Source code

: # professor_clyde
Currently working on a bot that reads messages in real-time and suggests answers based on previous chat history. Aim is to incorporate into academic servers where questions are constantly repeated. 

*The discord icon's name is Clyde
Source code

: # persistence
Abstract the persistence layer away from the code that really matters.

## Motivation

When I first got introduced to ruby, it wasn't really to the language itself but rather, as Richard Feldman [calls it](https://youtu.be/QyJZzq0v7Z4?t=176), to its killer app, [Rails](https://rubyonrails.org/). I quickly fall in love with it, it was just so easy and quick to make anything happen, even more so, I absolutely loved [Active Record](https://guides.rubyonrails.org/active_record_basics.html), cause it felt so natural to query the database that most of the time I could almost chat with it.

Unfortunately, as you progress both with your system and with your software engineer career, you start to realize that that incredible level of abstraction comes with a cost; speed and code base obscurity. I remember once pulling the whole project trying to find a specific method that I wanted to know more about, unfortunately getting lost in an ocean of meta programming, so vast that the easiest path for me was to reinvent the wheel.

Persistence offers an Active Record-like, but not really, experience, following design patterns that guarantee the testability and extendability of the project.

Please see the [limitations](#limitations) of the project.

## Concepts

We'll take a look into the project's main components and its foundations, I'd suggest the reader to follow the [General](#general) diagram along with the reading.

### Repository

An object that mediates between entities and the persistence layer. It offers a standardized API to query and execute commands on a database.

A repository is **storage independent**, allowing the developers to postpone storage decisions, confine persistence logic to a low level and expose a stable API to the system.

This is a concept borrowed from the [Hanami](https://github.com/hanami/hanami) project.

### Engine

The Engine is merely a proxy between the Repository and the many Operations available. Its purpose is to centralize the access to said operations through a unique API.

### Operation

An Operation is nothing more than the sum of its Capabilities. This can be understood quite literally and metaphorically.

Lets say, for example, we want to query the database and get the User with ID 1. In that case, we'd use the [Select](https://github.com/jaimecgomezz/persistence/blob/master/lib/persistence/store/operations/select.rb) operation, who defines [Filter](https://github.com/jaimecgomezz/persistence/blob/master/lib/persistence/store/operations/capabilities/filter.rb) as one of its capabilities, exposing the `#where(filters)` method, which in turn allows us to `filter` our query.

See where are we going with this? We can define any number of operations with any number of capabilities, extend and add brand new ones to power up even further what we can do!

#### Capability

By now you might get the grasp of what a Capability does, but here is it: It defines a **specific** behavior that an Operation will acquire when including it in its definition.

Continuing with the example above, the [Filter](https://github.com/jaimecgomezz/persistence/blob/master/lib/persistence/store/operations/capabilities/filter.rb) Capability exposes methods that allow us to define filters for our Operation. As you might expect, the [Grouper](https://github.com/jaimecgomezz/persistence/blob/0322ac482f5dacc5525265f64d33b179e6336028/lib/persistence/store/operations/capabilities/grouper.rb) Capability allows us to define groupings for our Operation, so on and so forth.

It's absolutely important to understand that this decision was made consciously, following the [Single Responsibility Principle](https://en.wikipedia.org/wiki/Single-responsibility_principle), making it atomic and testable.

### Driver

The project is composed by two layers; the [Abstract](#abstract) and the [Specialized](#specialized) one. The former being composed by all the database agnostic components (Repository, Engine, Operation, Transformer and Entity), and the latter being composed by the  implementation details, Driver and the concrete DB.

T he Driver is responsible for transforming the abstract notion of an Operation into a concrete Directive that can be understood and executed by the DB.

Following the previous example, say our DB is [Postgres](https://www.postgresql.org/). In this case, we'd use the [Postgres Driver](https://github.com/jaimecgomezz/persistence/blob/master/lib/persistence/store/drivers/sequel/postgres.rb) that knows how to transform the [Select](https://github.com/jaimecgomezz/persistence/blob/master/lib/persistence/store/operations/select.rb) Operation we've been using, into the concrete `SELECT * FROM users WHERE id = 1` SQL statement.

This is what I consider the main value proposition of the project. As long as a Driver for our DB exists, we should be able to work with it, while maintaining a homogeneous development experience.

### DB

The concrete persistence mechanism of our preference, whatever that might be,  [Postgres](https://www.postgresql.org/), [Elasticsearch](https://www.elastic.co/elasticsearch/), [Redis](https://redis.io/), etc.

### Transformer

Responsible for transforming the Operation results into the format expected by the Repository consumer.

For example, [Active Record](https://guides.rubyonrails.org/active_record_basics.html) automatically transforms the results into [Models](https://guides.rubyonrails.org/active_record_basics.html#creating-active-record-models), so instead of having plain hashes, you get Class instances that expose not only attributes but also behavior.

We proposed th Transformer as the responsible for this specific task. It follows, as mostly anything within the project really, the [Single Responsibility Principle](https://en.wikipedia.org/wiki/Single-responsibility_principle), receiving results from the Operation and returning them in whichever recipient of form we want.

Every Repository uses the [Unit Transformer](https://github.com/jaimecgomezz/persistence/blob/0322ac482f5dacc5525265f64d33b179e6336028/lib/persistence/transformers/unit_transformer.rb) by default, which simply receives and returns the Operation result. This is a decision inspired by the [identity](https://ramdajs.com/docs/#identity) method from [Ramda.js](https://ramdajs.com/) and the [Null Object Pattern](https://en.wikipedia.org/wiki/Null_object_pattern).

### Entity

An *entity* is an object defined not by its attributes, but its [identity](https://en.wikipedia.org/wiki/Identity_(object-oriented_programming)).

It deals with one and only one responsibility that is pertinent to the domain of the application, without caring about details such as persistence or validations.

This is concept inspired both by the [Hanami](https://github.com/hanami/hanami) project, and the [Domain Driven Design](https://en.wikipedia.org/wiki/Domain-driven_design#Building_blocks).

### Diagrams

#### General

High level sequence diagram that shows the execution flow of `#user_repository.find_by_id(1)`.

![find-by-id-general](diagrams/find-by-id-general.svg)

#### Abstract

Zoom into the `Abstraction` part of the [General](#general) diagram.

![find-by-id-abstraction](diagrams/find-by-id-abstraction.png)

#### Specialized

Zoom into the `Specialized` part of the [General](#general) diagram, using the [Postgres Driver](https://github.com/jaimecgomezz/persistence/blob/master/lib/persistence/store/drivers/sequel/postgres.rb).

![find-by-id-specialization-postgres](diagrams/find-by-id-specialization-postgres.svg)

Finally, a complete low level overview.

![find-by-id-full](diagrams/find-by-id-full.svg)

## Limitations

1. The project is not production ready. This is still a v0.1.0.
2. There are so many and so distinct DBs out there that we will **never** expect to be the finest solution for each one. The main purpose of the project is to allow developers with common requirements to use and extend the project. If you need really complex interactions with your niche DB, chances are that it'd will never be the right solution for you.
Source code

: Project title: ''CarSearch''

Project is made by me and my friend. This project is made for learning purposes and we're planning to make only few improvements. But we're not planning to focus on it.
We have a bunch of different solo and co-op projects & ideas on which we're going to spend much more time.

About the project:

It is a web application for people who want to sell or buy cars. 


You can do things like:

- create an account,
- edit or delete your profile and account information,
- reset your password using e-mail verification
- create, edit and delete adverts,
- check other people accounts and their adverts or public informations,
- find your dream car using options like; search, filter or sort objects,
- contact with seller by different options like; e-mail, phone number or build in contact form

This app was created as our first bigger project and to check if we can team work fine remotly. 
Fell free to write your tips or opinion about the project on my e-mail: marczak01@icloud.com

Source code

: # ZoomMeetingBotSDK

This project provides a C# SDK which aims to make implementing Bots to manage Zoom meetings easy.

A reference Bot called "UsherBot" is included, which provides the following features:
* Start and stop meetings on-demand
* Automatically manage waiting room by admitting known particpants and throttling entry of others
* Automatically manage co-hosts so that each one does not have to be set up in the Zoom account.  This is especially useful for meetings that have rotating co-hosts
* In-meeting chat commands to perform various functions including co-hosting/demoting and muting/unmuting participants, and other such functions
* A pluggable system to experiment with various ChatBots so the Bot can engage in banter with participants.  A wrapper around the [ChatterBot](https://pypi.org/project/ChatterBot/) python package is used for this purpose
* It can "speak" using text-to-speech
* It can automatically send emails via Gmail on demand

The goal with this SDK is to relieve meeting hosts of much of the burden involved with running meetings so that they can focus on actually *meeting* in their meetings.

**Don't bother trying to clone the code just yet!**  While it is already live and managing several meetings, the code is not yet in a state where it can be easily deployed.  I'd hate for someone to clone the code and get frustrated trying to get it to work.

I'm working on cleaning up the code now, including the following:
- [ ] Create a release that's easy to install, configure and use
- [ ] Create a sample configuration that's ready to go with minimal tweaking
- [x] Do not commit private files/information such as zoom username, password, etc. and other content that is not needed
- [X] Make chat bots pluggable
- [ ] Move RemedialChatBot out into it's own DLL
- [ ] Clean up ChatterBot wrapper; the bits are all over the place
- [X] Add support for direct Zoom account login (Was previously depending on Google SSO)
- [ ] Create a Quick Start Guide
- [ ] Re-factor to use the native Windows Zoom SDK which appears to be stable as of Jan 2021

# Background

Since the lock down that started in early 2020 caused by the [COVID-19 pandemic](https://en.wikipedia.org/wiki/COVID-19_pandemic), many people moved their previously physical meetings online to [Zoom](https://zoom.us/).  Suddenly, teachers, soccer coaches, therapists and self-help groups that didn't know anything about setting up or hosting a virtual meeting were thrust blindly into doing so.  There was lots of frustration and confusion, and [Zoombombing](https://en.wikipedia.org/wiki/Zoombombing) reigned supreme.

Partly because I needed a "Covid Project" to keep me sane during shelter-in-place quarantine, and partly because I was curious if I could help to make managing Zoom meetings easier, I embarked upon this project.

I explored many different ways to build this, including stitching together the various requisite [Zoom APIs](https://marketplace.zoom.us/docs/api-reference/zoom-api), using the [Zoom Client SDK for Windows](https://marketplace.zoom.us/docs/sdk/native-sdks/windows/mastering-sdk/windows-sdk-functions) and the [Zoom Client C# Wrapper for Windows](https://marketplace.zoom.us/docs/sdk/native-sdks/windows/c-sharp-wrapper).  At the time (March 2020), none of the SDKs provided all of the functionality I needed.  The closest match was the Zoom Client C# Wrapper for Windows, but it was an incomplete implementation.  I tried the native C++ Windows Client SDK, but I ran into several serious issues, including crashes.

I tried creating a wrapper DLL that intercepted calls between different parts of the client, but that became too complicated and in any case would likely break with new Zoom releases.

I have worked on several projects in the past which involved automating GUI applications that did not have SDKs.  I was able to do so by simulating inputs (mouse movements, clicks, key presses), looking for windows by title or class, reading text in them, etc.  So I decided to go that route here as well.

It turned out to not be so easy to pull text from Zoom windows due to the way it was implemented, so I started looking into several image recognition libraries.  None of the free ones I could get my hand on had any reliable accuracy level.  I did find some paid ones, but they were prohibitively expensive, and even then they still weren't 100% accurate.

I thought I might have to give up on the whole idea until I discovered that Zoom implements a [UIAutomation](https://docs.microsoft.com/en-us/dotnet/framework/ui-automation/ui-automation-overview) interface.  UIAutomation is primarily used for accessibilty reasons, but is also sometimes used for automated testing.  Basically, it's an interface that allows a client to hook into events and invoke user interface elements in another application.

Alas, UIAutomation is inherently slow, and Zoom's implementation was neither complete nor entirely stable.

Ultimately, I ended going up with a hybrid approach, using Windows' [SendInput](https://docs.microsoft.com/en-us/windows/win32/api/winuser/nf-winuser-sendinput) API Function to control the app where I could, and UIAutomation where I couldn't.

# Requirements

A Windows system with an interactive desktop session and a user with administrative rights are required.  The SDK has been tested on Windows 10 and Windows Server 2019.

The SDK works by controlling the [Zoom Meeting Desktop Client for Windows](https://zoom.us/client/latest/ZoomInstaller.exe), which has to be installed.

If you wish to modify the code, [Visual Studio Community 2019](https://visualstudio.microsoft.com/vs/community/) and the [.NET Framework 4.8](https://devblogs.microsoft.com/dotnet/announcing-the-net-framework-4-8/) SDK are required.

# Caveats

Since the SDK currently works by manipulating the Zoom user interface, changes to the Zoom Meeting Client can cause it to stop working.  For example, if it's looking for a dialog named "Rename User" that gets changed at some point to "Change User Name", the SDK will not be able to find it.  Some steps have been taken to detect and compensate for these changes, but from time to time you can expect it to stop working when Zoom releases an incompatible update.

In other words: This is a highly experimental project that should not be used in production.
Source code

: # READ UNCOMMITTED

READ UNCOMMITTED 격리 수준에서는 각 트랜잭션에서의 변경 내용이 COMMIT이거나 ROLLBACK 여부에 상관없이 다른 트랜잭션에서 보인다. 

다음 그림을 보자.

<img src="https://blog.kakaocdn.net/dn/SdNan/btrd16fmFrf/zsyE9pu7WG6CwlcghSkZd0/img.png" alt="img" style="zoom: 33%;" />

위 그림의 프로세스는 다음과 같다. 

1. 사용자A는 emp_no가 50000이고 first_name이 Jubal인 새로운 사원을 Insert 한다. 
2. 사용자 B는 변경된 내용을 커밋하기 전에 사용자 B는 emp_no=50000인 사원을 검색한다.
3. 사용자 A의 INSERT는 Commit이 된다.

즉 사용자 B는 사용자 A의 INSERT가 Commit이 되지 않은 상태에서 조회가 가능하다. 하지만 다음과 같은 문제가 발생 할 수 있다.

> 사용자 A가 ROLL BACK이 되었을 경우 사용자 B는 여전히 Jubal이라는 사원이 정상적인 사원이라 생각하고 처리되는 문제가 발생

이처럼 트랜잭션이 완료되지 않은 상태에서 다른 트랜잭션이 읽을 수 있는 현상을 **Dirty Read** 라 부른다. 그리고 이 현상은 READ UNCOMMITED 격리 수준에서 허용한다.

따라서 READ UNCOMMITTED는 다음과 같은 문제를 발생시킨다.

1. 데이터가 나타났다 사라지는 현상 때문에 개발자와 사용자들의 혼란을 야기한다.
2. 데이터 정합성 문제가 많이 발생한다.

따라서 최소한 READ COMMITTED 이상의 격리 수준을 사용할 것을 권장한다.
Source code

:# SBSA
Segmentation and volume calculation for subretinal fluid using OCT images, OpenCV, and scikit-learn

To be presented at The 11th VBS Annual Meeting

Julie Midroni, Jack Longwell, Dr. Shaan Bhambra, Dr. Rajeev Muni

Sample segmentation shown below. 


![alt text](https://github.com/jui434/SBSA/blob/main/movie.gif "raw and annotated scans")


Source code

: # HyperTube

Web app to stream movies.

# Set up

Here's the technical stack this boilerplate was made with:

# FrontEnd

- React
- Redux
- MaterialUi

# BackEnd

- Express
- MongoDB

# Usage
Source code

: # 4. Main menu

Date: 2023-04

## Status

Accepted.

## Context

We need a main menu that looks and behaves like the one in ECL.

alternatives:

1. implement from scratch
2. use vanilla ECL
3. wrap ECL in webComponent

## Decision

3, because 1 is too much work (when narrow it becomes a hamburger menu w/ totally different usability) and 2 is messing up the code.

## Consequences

→ **TASK PROMPT**:
Give back precisely the lines above that start at the line containing "I explored many" and end at the line containing "I tried creating", inclusive. No other lines belong in the output.

→ **WRITTEN REPLY**:
I explored many different ways to build this, including stitching together the various requisite [Zoom APIs](https://marketplace.zoom.us/docs/api-reference/zoom-api), using the [Zoom Client SDK for Windows](https://marketplace.zoom.us/docs/sdk/native-sdks/windows/mastering-sdk/windows-sdk-functions) and the [Zoom Client C# Wrapper for Windows](https://marketplace.zoom.us/docs/sdk/native-sdks/windows/c-sharp-wrapper).  At the time (March 2020), none of the SDKs provided all of the functionality I needed.  The closest match was the Zoom Client C# Wrapper for Windows, but it was an incomplete implementation.  I tried the native C++ Windows Client SDK, but I ran into several serious issues, including crashes.

I tried creating a wrapper DLL that intercepted calls between different parts of the client, but that became too complicated and in any case would likely break with new Zoom releases.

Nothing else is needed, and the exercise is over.